Wow!! I'm glad this is working out. It is a little clunky to navigate, but it's fun to see where y'all are.


----------



## jared101 (Jun 18, 2011)

Ok, made it, straight on my roof in ok...


----------



## captturbo (Jun 18, 2011)

For those having trouble finding the "place" tab, you can just hit enter instead.

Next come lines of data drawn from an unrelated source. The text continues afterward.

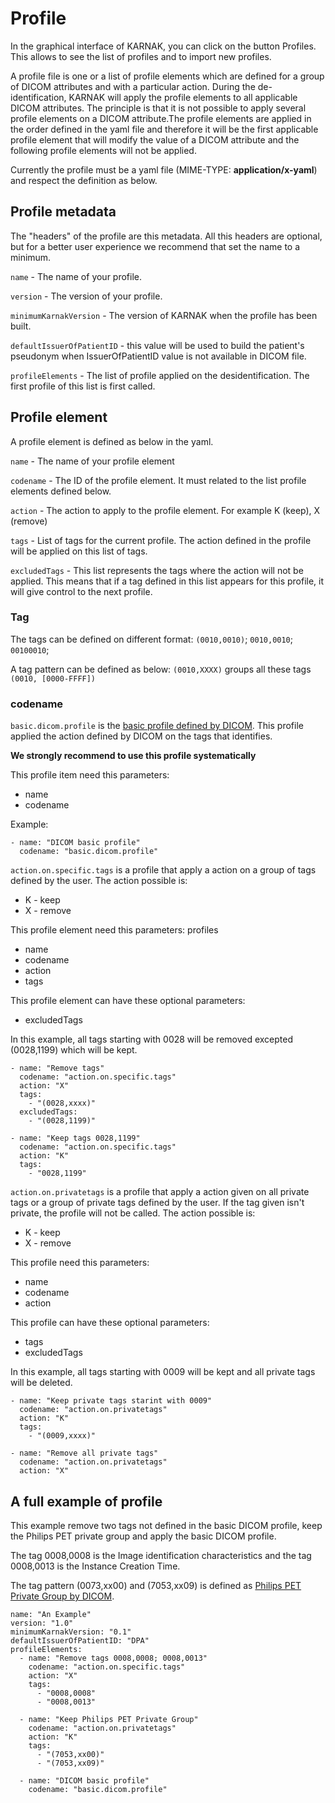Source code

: # Profile

In the graphical interface of KARNAK, you can click on the button Profiles. This allows to see the list of profiles and to import new profiles.

A profile file is one or a list of profile elements which are defined for a group of DICOM attributes and with a particular action. During the de-identification, KARNAK will apply the profile elements to all applicable DICOM attributes. The principle is that it is not possible to apply several profile elements on a DICOM attribute.The profile elements are applied in the order defined in the yaml file and therefore it will be the first applicable profile element that will modify the value of a DICOM attribute and the following profile elements will not be applied.

Currently the profile must be a yaml file (MIME-TYPE: **application/x-yaml**) and respect the definition as below.

## Profile metadata

The "headers" of the profile are this metadata. All this headers are optional, but for a better user experience we recommend that set the name to a minimum.

`name` - The name of your profile.

`version` - The version of your profile.

`minimumKarnakVersion` - The version of KARNAK when the profile has been built.

`defaultIssuerOfPatientID` - this value will be used to build the patient's pseudonym when IssuerOfPatientID value is not available in DICOM file.

`profileElements` - The list of profile applied on the desidentification. The first profile of this list is first called.

## Profile element

A profile element is defined as below in the yaml.

`name` - The name of your profile element

`codename` - The ID of the profile element. It must related to the list profile elements defined below.

`action` - The action to apply to the profile element. For example K (keep), X (remove)

`tags` - List of tags for the current profile. The action defined in the profile will be applied on this list of tags.

`excludedTags` - This list represents the tags where the action will not be applied. This means that if a tag defined in this list appears for this profile, it will give control to the next profile.

### Tag

The tags can be defined on different format: `(0010,0010)`; `0010,0010`; `00100010`;

A tag pattern can be defined as below: `(0010,XXXX)` groups all these tags `(0010, [0000-FFFF])`

### codename

`basic.dicom.profile` is the [basic profile defined by DICOM](http://dicom.nema.org/medical/dicom/current/output/chtml/part15/chapter_E.html). This profile applied the action defined by DICOM on the tags that identifies.

**We strongly recommend to use this profile systematically**

This profile item need this parameters:

* name
* codename

Example:

```
- name: "DICOM basic profile"
  codename: "basic.dicom.profile"
```

`action.on.specific.tags` is a profile that apply a action on a group of tags defined by the user. The action possible is:
* K - keep
* X - remove

This profile element need this parameters:
profiles
* name
* codename
* action
* tags

This profile element can have these optional parameters:

* excludedTags

In this example, all tags starting with 0028 will be removed excepted (0028,1199) which will be kept.

```
- name: "Remove tags"
  codename: "action.on.specific.tags"
  action: "X"
  tags:
    - "(0028,xxxx)"
  excludedTags:
    - "(0028,1199)"

- name: "Keep tags 0028,1199"
  codename: "action.on.specific.tags"
  action: "K"
  tags:
    - "0028,1199"
```

`action.on.privatetags` is a profile that apply a action given on all private tags or a group of private tags defined by the user. If the tag given isn't private, the profile will not be called. The action possible is:

* K - keep
* X - remove

This profile need this parameters:

* name
* codename
* action

This profile can have these optional parameters:

* tags
* excludedTags

In this example, all tags starting with 0009 will be kept and all private tags will be deleted.

```
- name: "Keep private tags starint with 0009"
  codename: "action.on.privatetags"
  action: "K"
  tags:
    - "(0009,xxxx)"

- name: "Remove all private tags"
  codename: "action.on.privatetags"
  action: "X"
```

## A full example of profile

This example remove two tags not defined in the basic DICOM profile, keep the Philips PET private group and apply the basic DICOM profile.

The tag 0008,0008 is the Image identification characteristics and the tag 0008,0013 is the Instance Creation Time.

The tag pattern (0073,xx00) and (7053,xx09) is defined as [Philips PET Private Group by DICOM](http://dicom.nema.org/medical/dicom/current/output/chtml/part15/sect_E.3.10.html).

```
name: "An Example"
version: "1.0"
minimumKarnakVersion: "0.1"
defaultIssuerOfPatientID: "DPA"
profileElements:
  - name: "Remove tags 0008,0008; 0008,0013"
    codename: "action.on.specific.tags"
    action: "X"
    tags:
      - "0008,0008"
      - "0008,0013"

  - name: "Keep Philips PET Private Group"
    codename: "action.on.privatetags"
    action: "K"
    tags:
      - "(7053,xx00)"
      - "(7053,xx09)"

  - name: "DICOM basic profile"
    codename: "basic.dicom.profile"
```

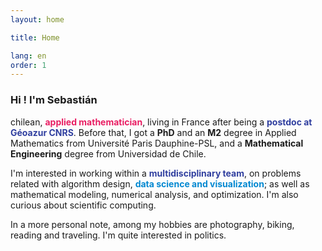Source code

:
 ```yaml
---
layout: home

title: Home 

lang: en
order: 1
---
```


### Hi ! I'm Sebastián

chilean, <strong style="color:#E91E63">applied mathematician</strong>, living in France after being a <strong style="color:#303F9F">postdoc at Géoazur CNRS</strong>. Before that, I got a <strong>PhD</strong> and an <strong>M2</strong> degree in Applied Mathematics from Université Paris Dauphine-PSL, and a <strong>Mathematical Engineering</strong> degree from Universidad de Chile.

I'm interested in working within a <strong style="color:#303F9F">multidisciplinary team</strong>, on problems related with algorithm design, <strong style="color:#0288D1">data science and visualization</strong>; as well as mathematical modeling, numerical analysis, and optimization. I'm also curious about scientific computing. 

<!--
In the last few years, my research focused on the development and analysis of algorithms for <strong style="color:#E91E63">solving differential equations</strong> through <strong style="color:#0288D1">Domain Decomposition Methods</strong> (Parareal, Schwarz), with possible applications to <strong style="color:#0288D1">data assimilation</strong> and <strong style="color:#0288D1">imaging</strong> problems.
-->

In a more personal note, among my hobbies are photography, biking, reading and traveling. I'm quite interested in politics.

Pretty cool. I can even tell when the Google Earth shot was taken. It was done in March 2010 for my area. How do I know? My solar arrays aren't on the roof yet but the panels are still in my back yard on pallets. Amazing detail from space huh?


----------



## mdboatbum (Aug 14, 2011)

This one kinda got buried so I'm giving it a little bump. Hope that's not against the rules.


----------



## masterofmymeat (Aug 14, 2011)

Thanks Mdboatbum...Naples Fl. in the house!


----------



## hardslicer (Aug 14, 2011)

go Hoosiers!!


----------



## africanmeat (Aug 14, 2011)

Thanks it is a great idea im in


----------



## sunman76 (Oct 12, 2011)

cool


----------



## justpassingthru (Oct 12, 2011)

Heh, heh, heh, this is cool, I'm in, it's an old pic, but now y'all can see I'm in the hood, ...no white sand beaches, coconut trees or blue lagoon.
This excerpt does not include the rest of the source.